Un voleur solitaire, Georges Randal, interprété par Jean-Paul Belmondo, pille avec méthode de riches demeures de maîtres, opérant le plus souvent la nuit, quelquefois en plein jour avec une hardiesse inouïe, par exemple pour dérober un superbe collier, cette fois-ci avec une équipe professionnelle (et un ours ariégeois bien d’époque). Figure de l’art de la cambriole, il est à l’opposé d’Arsène Lupin, ce gentleman patriote qu’il précède de quelques années. Randal ne tient pas au panache et au dandysme extraverti de Lupin. Élégant certes et soigné dans sa mise, il ouvre, éventre, force portes et tiroirs avec l’habileté d’un orfèvre, opérant avec sa trousse de secours « comme un chirurgien », ainsi que le commente Charlotte, son amour de jeunesse, interprété par Geneviève Bujold. Issu d’un milieu très bourgeois, il est sans illusion sur celui-ci. Pour parler moderne, il lui crache dessus. D’ailleurs il évolue dans un monde résolument hostile, où il doit être tout le temps aux aguets, et où les femmes sont aussi vénales que les hommes, à l’exception de Charlotte. Il répond à l’avidité égoïste des bourgeois accapareurs par une démarche tout à fait individuelle, proche de la reprise. Pour autant, il récuse la voie de l’anarchisme, tentative de récupération politique de son activité : on le voit bien face à l’anar Cannonier (interprété par Charles Denner) qui voudrait le recruter. Et, dans le même temps, on a, comme en surimpression lointaine, la tentation boulangiste d’un député lors d’un banquet à Dieppe. Non vraiment, la politique, ce n’est pas son truc. Quant à la dimension philosophique de son activité, c’est un curieux curé, l’abbé de La Margelle, qui l’illustre, personnage interprété avec une cynique maestria par Julien Guiomar : issu tout armé de la cuisse du roman-feuilleton du XIXe, il constitue comme une caution morale de l’activité du cambriolage, personnage désabusé et mystérieux, chef d’une bande internationale que Randal fréquente mais point trop. Il ne lui reste au fond que le vol, considéré non comme un des beaux-arts, mais comme une activité nécessaire, suffisante, indispensable et sans fin.

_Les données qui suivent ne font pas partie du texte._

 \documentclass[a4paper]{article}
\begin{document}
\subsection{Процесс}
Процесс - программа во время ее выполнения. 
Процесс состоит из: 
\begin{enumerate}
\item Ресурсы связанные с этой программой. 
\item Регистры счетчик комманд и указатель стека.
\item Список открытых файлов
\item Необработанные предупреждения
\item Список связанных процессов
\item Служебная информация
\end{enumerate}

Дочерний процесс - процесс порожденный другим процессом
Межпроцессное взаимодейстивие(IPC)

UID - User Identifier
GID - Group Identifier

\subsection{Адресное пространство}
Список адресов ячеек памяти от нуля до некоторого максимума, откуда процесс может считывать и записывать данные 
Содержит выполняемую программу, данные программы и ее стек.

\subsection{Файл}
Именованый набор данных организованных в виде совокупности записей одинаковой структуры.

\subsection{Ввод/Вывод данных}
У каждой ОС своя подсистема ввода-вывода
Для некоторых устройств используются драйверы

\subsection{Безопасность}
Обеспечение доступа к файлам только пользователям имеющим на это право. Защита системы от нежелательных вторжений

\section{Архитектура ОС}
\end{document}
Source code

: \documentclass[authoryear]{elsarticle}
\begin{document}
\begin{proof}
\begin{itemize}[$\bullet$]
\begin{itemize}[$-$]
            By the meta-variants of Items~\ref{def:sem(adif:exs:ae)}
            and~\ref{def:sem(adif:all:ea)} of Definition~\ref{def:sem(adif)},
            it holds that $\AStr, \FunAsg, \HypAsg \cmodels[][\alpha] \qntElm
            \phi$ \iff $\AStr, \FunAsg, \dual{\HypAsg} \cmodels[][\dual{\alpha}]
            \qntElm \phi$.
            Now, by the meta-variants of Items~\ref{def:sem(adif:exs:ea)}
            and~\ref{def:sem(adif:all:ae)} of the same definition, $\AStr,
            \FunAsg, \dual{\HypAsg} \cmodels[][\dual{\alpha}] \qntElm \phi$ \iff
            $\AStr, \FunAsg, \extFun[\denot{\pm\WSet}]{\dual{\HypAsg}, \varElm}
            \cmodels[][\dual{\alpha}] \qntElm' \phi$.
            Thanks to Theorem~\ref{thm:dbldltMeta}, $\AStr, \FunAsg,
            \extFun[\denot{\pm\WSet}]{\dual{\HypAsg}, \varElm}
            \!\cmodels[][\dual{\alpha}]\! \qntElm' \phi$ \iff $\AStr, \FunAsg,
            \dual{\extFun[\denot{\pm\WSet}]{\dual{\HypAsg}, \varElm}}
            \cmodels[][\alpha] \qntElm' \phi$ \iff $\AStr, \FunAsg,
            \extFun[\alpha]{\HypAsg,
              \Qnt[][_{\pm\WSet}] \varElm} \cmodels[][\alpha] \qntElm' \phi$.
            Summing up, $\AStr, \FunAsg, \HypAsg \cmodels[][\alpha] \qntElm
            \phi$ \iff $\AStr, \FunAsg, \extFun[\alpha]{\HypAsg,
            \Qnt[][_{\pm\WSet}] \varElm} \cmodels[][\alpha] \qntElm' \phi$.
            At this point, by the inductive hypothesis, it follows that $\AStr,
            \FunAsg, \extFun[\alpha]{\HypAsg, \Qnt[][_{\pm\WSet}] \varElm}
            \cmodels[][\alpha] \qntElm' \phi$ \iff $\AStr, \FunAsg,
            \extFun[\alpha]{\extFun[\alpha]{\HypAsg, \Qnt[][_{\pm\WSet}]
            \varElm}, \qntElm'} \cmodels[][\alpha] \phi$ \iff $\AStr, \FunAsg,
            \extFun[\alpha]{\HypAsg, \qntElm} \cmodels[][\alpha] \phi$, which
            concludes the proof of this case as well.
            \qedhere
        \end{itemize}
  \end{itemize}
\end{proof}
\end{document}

Pour exprimer le pessimisme désabusé –bien dans la pensée de Darien (qu’on pense à son pamphlet La belle France ou à son roman sur la Commune de Paris, Bas les cœurs), il y a le jeu mesuré de Belmondo qui exprime à merveille le sang-froid athlétique de Randal, autre variation du personnage de dandy mélancolique si réussi dans un de ses précédents films, Le feu follet (1963). Et aussi l’art, très épuré, de filmer de Malle, dans ces petits matins blêmes, où le voleur s’expulse de ses cambriolages, saturé de labeur et la barbe bleuie, Sisyphe condamné à sa tâche.
Bernard Daguerre 4 juillet 2011
Le privé de Robert Altman ( The long goodbye, Etats-Unis, 1973, 112 mn) avec Eliot Gould, Sterling Hayden et Nina Van Pallandt – DVD disponible chez MGM
Privé de Chandler ?
C’est la seule adaptation au cinéma d’un des plus célèbres romans de Chandler, The long goodbye. On connaît le sujet du récit : Philip Marlowe est pote avec Terry Lennox, beau gosse bourré de fric grâce à ses conquêtes féminines, alcoolique sans tenue, mais non sans charme. Marlowe accepte de le convoyer une nuit, au pied levé, vers le Mexique, ignorant que sa femme a été assassinée. Ce sont les policiers qui le lui apprennent à son retour lorsqu’ils l’appréhendent. Marlowe passe quelques jours en cabane sans desserrer les dents. Puis il est contacté pour mener une enquête sur la disparition d’un écrivain, Robert Wade dont l’entourage est en lien avec celui de Lennox. On taira la chute de l’histoire- suspens oblige- brutale variation sur le thème de l’amitié trahie.
C’est aussi une trahison, disent les aficionados de l’écrivain, de l’esprit si ce n’est la lettre du roman de Chandler et du comportement traditionnel de son héros. On remarquera que le scénario est signé de Leigh Brackett, celle-là même qui participa à l’adaptation du Grand sommeil de Hawks, quasiment un quart de siècle plus tôt. Et c’est le réalisateur Altman qui affirme dans une interview recueillie dans la revue Cinématographe que l’idée de cette chute venait d’elle et qu’il l’a bien sûr conservée. Bon, voilà pour cette première défaillance.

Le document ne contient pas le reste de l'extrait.